For each line in the data below that holds "yellow", return a copy.

---- ENTRIES SUPPLIED

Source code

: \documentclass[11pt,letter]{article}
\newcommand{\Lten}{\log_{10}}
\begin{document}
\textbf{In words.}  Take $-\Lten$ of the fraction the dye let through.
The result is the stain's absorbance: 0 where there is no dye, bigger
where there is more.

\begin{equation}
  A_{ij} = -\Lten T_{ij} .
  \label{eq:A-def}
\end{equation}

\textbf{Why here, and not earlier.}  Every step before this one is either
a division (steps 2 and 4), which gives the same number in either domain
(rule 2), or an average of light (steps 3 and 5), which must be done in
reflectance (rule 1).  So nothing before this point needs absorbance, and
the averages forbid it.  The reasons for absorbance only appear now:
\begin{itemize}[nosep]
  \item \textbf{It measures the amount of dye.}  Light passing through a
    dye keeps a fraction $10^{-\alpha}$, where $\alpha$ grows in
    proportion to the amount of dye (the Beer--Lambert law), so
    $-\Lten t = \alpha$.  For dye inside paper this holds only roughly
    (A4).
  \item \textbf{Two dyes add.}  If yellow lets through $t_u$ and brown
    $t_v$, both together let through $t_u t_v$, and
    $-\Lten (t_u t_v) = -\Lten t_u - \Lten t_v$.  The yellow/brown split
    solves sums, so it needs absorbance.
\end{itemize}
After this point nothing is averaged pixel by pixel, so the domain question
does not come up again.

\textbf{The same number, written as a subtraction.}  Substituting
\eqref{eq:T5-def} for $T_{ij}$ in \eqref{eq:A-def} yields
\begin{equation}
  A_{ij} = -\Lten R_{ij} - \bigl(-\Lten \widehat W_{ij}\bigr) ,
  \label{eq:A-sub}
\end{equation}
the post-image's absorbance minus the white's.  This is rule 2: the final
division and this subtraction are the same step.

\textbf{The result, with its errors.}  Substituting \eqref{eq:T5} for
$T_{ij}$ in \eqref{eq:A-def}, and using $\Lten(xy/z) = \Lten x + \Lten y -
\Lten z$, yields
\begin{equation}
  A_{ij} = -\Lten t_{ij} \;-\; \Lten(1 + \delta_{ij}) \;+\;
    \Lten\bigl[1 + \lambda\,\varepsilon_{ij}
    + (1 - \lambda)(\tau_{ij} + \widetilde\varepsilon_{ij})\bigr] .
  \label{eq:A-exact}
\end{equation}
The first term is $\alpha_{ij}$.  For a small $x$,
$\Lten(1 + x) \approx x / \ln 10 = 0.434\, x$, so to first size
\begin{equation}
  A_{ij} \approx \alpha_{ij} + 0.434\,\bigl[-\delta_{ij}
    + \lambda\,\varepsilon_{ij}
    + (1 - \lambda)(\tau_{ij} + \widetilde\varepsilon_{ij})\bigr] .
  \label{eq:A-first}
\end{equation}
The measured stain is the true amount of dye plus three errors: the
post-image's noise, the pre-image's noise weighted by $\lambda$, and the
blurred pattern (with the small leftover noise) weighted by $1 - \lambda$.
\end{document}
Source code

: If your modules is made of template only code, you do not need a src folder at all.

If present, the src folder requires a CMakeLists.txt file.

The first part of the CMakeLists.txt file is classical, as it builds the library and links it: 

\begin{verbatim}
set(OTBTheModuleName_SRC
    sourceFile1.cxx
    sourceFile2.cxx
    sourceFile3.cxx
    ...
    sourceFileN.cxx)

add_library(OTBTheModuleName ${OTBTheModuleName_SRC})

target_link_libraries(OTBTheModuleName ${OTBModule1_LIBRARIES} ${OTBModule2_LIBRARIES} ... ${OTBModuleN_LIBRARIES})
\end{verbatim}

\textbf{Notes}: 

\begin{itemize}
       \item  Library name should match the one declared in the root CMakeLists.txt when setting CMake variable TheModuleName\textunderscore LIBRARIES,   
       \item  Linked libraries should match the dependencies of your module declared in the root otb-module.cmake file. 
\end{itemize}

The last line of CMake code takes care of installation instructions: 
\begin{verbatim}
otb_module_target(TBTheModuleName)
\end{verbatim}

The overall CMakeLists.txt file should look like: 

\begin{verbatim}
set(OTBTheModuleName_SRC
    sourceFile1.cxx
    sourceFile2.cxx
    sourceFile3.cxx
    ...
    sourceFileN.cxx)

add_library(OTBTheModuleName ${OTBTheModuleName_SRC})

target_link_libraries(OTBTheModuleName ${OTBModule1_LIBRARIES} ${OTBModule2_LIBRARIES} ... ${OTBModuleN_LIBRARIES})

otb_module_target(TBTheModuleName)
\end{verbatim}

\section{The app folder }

--------

• _SOLUTION FOR THIS EXERCISE_
  \item \textbf{Two dyes add.}  If yellow lets through $t_u$ and brown
    $-\Lten (t_u t_v) = -\Lten t_u - \Lten t_v$.  The yellow/brown split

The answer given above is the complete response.